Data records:
____

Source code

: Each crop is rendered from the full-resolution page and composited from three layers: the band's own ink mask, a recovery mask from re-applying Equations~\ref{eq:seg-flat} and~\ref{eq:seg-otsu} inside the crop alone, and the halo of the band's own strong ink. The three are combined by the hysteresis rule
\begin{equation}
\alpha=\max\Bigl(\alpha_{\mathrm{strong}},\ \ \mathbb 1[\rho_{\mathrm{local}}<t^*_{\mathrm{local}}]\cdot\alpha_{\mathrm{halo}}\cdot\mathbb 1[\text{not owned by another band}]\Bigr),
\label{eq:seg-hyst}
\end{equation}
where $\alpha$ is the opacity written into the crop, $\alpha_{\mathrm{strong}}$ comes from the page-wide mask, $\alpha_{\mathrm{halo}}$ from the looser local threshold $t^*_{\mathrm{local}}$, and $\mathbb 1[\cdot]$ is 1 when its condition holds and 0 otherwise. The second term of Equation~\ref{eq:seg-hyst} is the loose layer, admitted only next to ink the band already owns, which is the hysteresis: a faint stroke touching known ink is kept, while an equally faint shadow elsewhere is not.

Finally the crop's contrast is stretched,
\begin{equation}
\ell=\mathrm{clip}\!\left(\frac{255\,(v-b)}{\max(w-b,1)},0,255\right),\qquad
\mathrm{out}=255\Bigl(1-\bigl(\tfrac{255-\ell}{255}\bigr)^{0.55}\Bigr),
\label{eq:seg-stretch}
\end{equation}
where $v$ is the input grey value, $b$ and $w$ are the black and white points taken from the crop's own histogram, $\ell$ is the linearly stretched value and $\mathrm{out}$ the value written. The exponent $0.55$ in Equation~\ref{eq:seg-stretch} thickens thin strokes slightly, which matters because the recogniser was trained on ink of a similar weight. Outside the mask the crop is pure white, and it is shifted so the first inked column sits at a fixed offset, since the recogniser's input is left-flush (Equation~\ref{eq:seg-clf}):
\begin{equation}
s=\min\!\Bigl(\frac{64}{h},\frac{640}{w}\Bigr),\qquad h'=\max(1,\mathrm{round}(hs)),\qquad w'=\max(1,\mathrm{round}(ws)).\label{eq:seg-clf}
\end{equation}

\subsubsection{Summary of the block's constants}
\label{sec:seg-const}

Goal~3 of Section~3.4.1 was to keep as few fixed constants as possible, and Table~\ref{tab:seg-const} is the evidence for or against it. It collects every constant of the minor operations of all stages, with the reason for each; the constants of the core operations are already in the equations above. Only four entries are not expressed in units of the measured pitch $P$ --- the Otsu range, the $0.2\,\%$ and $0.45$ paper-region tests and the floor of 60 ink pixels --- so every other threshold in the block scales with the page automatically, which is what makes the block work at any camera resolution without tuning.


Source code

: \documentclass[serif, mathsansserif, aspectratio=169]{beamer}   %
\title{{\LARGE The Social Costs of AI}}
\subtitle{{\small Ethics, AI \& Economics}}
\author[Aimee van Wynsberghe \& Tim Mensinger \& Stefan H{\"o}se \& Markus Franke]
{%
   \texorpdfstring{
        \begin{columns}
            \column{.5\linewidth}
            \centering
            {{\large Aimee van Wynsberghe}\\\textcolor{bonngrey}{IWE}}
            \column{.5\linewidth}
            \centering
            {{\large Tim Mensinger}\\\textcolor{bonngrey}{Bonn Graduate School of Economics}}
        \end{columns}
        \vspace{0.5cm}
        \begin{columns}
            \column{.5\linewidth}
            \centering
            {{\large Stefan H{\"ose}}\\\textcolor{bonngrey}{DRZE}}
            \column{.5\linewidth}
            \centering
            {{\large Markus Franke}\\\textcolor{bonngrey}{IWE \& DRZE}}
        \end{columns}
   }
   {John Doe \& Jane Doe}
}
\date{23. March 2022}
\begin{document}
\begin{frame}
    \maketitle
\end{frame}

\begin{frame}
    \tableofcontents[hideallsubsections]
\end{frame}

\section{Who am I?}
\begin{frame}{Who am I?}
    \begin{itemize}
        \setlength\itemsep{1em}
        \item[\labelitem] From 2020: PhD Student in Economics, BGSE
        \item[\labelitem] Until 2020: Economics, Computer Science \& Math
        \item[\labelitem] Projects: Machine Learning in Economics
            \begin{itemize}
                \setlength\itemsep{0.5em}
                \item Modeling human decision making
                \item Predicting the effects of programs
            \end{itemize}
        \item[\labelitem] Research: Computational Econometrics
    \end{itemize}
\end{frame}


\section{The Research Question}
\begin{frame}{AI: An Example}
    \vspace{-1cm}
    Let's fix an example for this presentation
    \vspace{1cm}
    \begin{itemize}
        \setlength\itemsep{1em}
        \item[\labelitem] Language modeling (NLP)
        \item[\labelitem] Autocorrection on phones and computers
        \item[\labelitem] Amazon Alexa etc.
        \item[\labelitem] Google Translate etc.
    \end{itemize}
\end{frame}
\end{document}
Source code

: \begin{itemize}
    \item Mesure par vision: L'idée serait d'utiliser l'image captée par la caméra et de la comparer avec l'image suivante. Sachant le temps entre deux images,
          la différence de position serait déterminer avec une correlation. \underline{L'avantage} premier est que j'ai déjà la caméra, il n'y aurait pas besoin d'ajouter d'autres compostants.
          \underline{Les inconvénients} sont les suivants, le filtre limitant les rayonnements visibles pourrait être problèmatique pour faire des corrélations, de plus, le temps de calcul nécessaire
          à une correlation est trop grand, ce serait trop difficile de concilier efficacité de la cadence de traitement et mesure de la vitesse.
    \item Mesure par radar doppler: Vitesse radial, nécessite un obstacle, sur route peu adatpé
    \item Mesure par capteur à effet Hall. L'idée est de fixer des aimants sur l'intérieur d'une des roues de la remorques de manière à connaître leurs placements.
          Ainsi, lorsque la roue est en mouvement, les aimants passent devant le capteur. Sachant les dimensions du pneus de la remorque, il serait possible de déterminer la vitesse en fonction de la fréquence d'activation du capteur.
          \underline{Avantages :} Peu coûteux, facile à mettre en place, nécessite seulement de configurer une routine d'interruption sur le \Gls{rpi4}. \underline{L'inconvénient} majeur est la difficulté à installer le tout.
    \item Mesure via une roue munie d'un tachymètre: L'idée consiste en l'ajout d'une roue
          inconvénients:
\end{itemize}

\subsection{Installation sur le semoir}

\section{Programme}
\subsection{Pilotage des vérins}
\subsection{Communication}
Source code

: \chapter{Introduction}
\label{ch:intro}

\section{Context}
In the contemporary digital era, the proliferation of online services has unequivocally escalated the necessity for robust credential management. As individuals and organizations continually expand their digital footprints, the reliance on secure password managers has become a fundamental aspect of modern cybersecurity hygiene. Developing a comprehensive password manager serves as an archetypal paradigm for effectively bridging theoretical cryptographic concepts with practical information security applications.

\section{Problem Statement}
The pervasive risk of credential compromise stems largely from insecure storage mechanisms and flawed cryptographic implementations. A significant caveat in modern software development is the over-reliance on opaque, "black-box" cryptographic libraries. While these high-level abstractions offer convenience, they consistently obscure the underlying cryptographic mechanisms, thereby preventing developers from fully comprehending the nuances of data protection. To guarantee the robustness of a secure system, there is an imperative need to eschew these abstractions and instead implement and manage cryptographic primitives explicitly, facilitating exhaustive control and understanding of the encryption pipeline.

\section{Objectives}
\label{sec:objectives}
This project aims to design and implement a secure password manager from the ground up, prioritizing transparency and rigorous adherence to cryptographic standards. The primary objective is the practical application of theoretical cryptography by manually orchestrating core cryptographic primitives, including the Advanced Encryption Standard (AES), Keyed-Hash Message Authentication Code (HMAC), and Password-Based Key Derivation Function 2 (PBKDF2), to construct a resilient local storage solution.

____

Exercise brief: Repeat the data above, word for word.

Solution below:
Source code

: Each crop is rendered from the full-resolution page and composited from three layers: the band's own ink mask, a recovery mask from re-applying Equations~\ref{eq:seg-flat} and~\ref{eq:seg-otsu} inside the crop alone, and the halo of the band's own strong ink. The three are combined by the hysteresis rule
\begin{equation}
\alpha=\max\Bigl(\alpha_{\mathrm{strong}},\ \ \mathbb 1[\rho_{\mathrm{local}}<t^*_{\mathrm{local}}]\cdot\alpha_{\mathrm{halo}}\cdot\mathbb 1[\text{not owned by another band}]\Bigr),
\label{eq:seg-hyst}
\end{equation}
where $\alpha$ is the opacity written into the crop, $\alpha_{\mathrm{strong}}$ comes from the page-wide mask, $\alpha_{\mathrm{halo}}$ from the looser local threshold $t^*_{\mathrm{local}}$, and $\mathbb 1[\cdot]$ is 1 when its condition holds and 0 otherwise. The second term of Equation~\ref{eq:seg-hyst} is the loose layer, admitted only next to ink the band already owns, which is the hysteresis: a faint stroke touching known ink is kept, while an equally faint shadow elsewhere is not.

Finally the crop's contrast is stretched,
\begin{equation}
\ell=\mathrm{clip}\!\left(\frac{255\,(v-b)}{\max(w-b,1)},0,255\right),\qquad
\mathrm{out}=255\Bigl(1-\bigl(\tfrac{255-\ell}{255}\bigr)^{0.55}\Bigr),
\label{eq:seg-stretch}
\end{equation}
where $v$ is the input grey value, $b$ and $w$ are the black and white points taken from the crop's own histogram, $\ell$ is the linearly stretched value and $\mathrm{out}$ the value written. The exponent $0.55$ in Equation~\ref{eq:seg-stretch} thickens thin strokes slightly, which matters because the recogniser was trained on ink of a similar weight. Outside the mask the crop is pure white, and it is shifted so the first inked column sits at a fixed offset, since the recogniser's input is left-flush (Equation~\ref{eq:seg-clf}):
\begin{equation}
s=\min\!\Bigl(\frac{64}{h},\frac{640}{w}\Bigr),\qquad h'=\max(1,\mathrm{round}(hs)),\qquad w'=\max(1,\mathrm{round}(ws)).\label{eq:seg-clf}
\end{equation}

\subsubsection{Summary of the block's constants}
\label{sec:seg-const}

Goal~3 of Section~3.4.1 was to keep as few fixed constants as possible, and Table~\ref{tab:seg-const} is the evidence for or against it. It collects every constant of the minor operations of all stages, with the reason for each; the constants of the core operations are already in the equations above. Only four entries are not expressed in units of the measured pitch $P$ --- the Otsu range, the $0.2\,\%$ and $0.45$ paper-region tests and the floor of 60 ink pixels --- so every other threshold in the block scales with the page automatically, which is what makes the block work at any camera resolution without tuning.


Source code

: \documentclass[serif, mathsansserif, aspectratio=169]{beamer}   %
\title{{\LARGE The Social Costs of AI}}
\subtitle{{\small Ethics, AI \& Economics}}
\author[Aimee van Wynsberghe \& Tim Mensinger \& Stefan H{\"o}se \& Markus Franke]
{%
   \texorpdfstring{
        \begin{columns}
            \column{.5\linewidth}
            \centering
            {{\large Aimee van Wynsberghe}\\\textcolor{bonngrey}{IWE}}
            \column{.5\linewidth}
            \centering
            {{\large Tim Mensinger}\\\textcolor{bonngrey}{Bonn Graduate School of Economics}}
        \end{columns}
        \vspace{0.5cm}
        \begin{columns}
            \column{.5\linewidth}
            \centering
            {{\large Stefan H{\"ose}}\\\textcolor{bonngrey}{DRZE}}
            \column{.5\linewidth}
            \centering
            {{\large Markus Franke}\\\textcolor{bonngrey}{IWE \& DRZE}}
        \end{columns}
   }
   {John Doe \& Jane Doe}
}
\date{23. March 2022}
\begin{document}
\begin{frame}
    \maketitle
\end{frame}

\begin{frame}
    \tableofcontents[hideallsubsections]
\end{frame}

\section{Who am I?}
\begin{frame}{Who am I?}
    \begin{itemize}
        \setlength\itemsep{1em}
        \item[\labelitem] From 2020: PhD Student in Economics, BGSE
        \item[\labelitem] Until 2020: Economics, Computer Science \& Math
        \item[\labelitem] Projects: Machine Learning in Economics
            \begin{itemize}
                \setlength\itemsep{0.5em}
                \item Modeling human decision making
                \item Predicting the effects of programs
            \end{itemize}
        \item[\labelitem] Research: Computational Econometrics
    \end{itemize}
\end{frame}


\section{The Research Question}
\begin{frame}{AI: An Example}
    \vspace{-1cm}
    Let's fix an example for this presentation
    \vspace{1cm}
    \begin{itemize}
        \setlength\itemsep{1em}
        \item[\labelitem] Language modeling (NLP)
        \item[\labelitem] Autocorrection on phones and computers
        \item[\labelitem] Amazon Alexa etc.
        \item[\labelitem] Google Translate etc.
    \end{itemize}
\end{frame}
\end{document}
Source code

: \begin{itemize}
    \item Mesure par vision: L'idée serait d'utiliser l'image captée par la caméra et de la comparer avec l'image suivante. Sachant le temps entre deux images,
          la différence de position serait déterminer avec une correlation. \underline{L'avantage} premier est que j'ai déjà la caméra, il n'y aurait pas besoin d'ajouter d'autres compostants.
          \underline{Les inconvénients} sont les suivants, le filtre limitant les rayonnements visibles pourrait être problèmatique pour faire des corrélations, de plus, le temps de calcul nécessaire
          à une correlation est trop grand, ce serait trop difficile de concilier efficacité de la cadence de traitement et mesure de la vitesse.
    \item Mesure par radar doppler: Vitesse radial, nécessite un obstacle, sur route peu adatpé
    \item Mesure par capteur à effet Hall. L'idée est de fixer des aimants sur l'intérieur d'une des roues de la remorques de manière à connaître leurs placements.
          Ainsi, lorsque la roue est en mouvement, les aimants passent devant le capteur. Sachant les dimensions du pneus de la remorque, il serait possible de déterminer la vitesse en fonction de la fréquence d'activation du capteur.
          \underline{Avantages :} Peu coûteux, facile à mettre en place, nécessite seulement de configurer une routine d'interruption sur le \Gls{rpi4}. \underline{L'inconvénient} majeur est la difficulté à installer le tout.
    \item Mesure via une roue munie d'un tachymètre: L'idée consiste en l'ajout d'une roue
          inconvénients:
\end{itemize}

\subsection{Installation sur le semoir}

\section{Programme}
\subsection{Pilotage des vérins}
\subsection{Communication}
Source code

: \chapter{Introduction}
\label{ch:intro}

\section{Context}
In the contemporary digital era, the proliferation of online services has unequivocally escalated the necessity for robust credential management. As individuals and organizations continually expand their digital footprints, the reliance on secure password managers has become a fundamental aspect of modern cybersecurity hygiene. Developing a comprehensive password manager serves as an archetypal paradigm for effectively bridging theoretical cryptographic concepts with practical information security applications.

\section{Problem Statement}
The pervasive risk of credential compromise stems largely from insecure storage mechanisms and flawed cryptographic implementations. A significant caveat in modern software development is the over-reliance on opaque, "black-box" cryptographic libraries. While these high-level abstractions offer convenience, they consistently obscure the underlying cryptographic mechanisms, thereby preventing developers from fully comprehending the nuances of data protection. To guarantee the robustness of a secure system, there is an imperative need to eschew these abstractions and instead implement and manage cryptographic primitives explicitly, facilitating exhaustive control and understanding of the encryption pipeline.

\section{Objectives}
\label{sec:objectives}
This project aims to design and implement a secure password manager from the ground up, prioritizing transparency and rigorous adherence to cryptographic standards. The primary objective is the practical application of theoretical cryptography by manually orchestrating core cryptographic primitives, including the Advanced Encryption Standard (AES), Keyed-Hash Message Authentication Code (HMAC), and Password-Based Key Derivation Function 2 (PBKDF2), to construct a resilient local storage solution.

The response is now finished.